Sur la sévérité de nos jugements
 à l'égard du prochain.


1er Point.

Nous le jugeons souvent avec trop de sévérité, trop de dureté.

Nous avons presque toujours deux poids et deux mesures:

- l’une pour le prochain,

- l’autre pour nous-mêmes.

S’agit-il de le condamner?

Nous sommes inexorables sur ses moindres défauts.
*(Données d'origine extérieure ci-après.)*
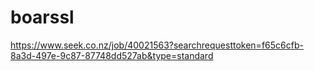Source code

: # boarssl 





https://www.seek.co.nz/job/40021563?searchrequesttoken=f65c6cfb-8a3d-497e-9c87-87748dd527ab&type=standard

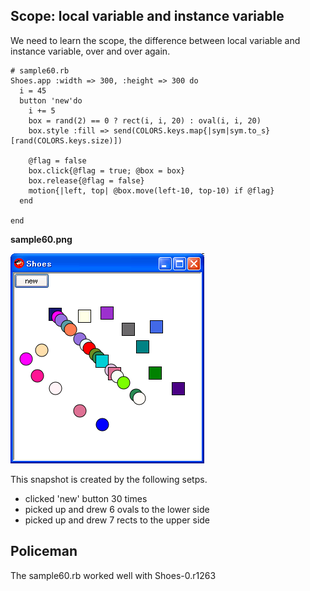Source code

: Scope: local variable and instance variable
-------------------------------------------
We need to learn the scope, the difference between local variable and instance variable, over and over again.

	# sample60.rb
	Shoes.app :width => 300, :height => 300 do
	  i = 45
	  button 'new'do
	    i += 5
	    box = rand(2) == 0 ? rect(i, i, 20) : oval(i, i, 20)
	    box.style :fill => send(COLORS.keys.map{|sym|sym.to_s}[rand(COLORS.keys.size)])
	
	    @flag = false
	    box.click{@flag = true; @box = box}
	    box.release{@flag = false}
	    motion{|left, top| @box.move(left-10, top-10) if @flag}
	  end
	  
	end

**sample60.png**

![sample60.png](http://github.com/ashbb/shoes_tutorial_html/raw/master/images/sample60.png)

This snapshot is created by the following setps.
- clicked 'new' button 30 times
- picked up and drew 6 ovals to the lower side
- picked up and drew 7 rects to the upper side


Policeman
---------

The sample60.rb worked well with Shoes-0.r1263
Notre malignité naturelle les grossit à nos yeux, et nous ne réfléchissons pas qu’en jugeant nos frères avec tant de rigueur, NOUS PRÉPARONS CONTRE NOUS-MÊMES UN JUGEMENT RIGOUREUX qui sera bien plus terrible pour nous, que le nôtre ne l’est pour eux, puisque Jésus-Christ a dit:


Vous serez jugé comme vous aurez jugé les autres.


2e Point.

Nous nous jugeons nous-mêmes avec trop d'indulgence.

1. Parce que nous ignorons nos défauts, et qu’au lieu d’écouter la voix de notre conscience qui nous les reproche, nous n’écoutons que celle de notre amour-propre qui nous les déguise, les amoindrit;

2. Parce que si nous pouvons les entrevoir, nous ne manquons jamais de vains prétextes pour les élever en vertus.

L’avare se persuade qu’il ne dépasse pas les bornes d’une sage économie;

le dépensier, le dissipateur croit mériter la gloire d’une âme noble et généreuse.

Soyons toujours en garde contre des illusions si communes et si dangereuses pour nos âmes,

Prions le Seigneur qu'il nous les révèler par la lumière de sa grâce afin qu'on les abandonne.